Tuesday, December 4, 2012

Review of A Few Right Thinking Men by Sulari Gentill (Pantera Press, 2010)

1931 and Australia is in the grip of a depression, with thousands finding it difficult to make ends meet.  Politically, the country is being split between the left and the rise of communism, and the conservative right and the spectre of fascism in the form of the New Guard.  Rowly Sinclair has been bought up as a privileged gentlemen, his family rich from farming and investments, but lives a bohemian lifestyle as an artist, friends with many working class folk.  When his uncle is killed in his own home, the police prove less than useful, suspecting the elderly housekeeper.  Rowly and his friends decide to investigate, much to the chagrin of his elder brother.  Soon they are caught up in the swirl of political rhetoric and running battles between the communists and New Front, Rowly risking his reputation and life to get at the truth and justice. 
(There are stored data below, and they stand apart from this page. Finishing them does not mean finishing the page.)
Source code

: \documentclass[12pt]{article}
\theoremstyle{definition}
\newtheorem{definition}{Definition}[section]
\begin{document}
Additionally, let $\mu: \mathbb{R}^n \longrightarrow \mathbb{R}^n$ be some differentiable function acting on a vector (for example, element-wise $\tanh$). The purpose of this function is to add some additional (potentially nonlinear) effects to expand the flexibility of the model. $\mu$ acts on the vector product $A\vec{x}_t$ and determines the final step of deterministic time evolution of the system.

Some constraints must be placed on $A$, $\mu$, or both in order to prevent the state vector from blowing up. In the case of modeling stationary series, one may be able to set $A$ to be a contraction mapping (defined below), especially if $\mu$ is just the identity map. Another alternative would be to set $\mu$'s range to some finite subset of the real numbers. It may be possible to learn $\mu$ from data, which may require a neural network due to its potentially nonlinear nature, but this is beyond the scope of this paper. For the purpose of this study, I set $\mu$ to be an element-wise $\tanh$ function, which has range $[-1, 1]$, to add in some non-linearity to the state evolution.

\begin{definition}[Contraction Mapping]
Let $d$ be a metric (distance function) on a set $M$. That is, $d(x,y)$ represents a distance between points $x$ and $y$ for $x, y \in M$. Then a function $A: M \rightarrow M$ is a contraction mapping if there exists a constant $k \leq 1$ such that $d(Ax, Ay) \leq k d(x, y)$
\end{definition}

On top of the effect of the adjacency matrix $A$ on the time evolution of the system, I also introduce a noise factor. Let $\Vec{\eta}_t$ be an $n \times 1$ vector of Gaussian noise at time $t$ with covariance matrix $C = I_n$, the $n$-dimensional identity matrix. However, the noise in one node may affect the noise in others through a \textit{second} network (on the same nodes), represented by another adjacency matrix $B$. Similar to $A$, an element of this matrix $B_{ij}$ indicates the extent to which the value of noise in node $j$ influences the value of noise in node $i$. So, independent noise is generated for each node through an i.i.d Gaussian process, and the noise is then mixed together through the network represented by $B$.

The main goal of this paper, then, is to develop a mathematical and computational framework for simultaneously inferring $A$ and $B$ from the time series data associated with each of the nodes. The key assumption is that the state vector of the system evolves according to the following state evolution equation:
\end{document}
I wasn’t really sure about A Few Right Thinking Men for the first 150 pages or so.  Not a whole lot happens except the characters are introduced and the scene set for what follows.  It is only with Rowly’s friends turning up at his brother’s house that the book sparks into life and then it’s a thoroughly enjoyable romp all the way to near the end.  The strength of the story is its characterization, and its sense of place and history.  Rowly and his friends are very engaging, and the other main characters such as his brother, the police and the various political actors are nicely drawn.  Gentill weaves the story around a series of real events and actors, and the reader is dropped into Australia society in the 1930s, and in particular to the brief flirtations with communism and fascism.  The plot was relatively straightforward, the mystery element was a bit of damp squib, and the end just kind of drifted away as a bit of anti-climax and setup for the next instalment.  Nevertheless, for a good chunk of the story I was captivated and I’m looking forward to the next book in the series, A Decline in Prophets.  


Sulari Gentill said...

Dear Rob

I'm glad you managed to get hold of a copy. Thank you so much for taking the time to read and review AFRTM.

Kind regards


Sulari Gentill said...
This comment has been removed by the author.
Rob Kitchin said...

Hi Sulari,

I'm working on getting 'A Decline in Prophets', but it isn't easy to buy your books from Ireland given the rights restrictions. I know someone travelling back for Christmas and she's looking out for a copy for me. Hopefully she'll manage to source it before she leaves. That's also how I managed to get AFRTM - someone travelling back bought a copy over for me a couple of weeks ago,

best wishes,


Sulari Gentill said...

Hello Rob

I'm sorry you had to go to so much trouble...I'm afraid I haven't been picked up by a publisher in the UK as yet. I think all my books are now able to be purchased worldwide as ebooks if that makes it any easier. Hope you enjoy ADIP...it's my husband's favorite of the four.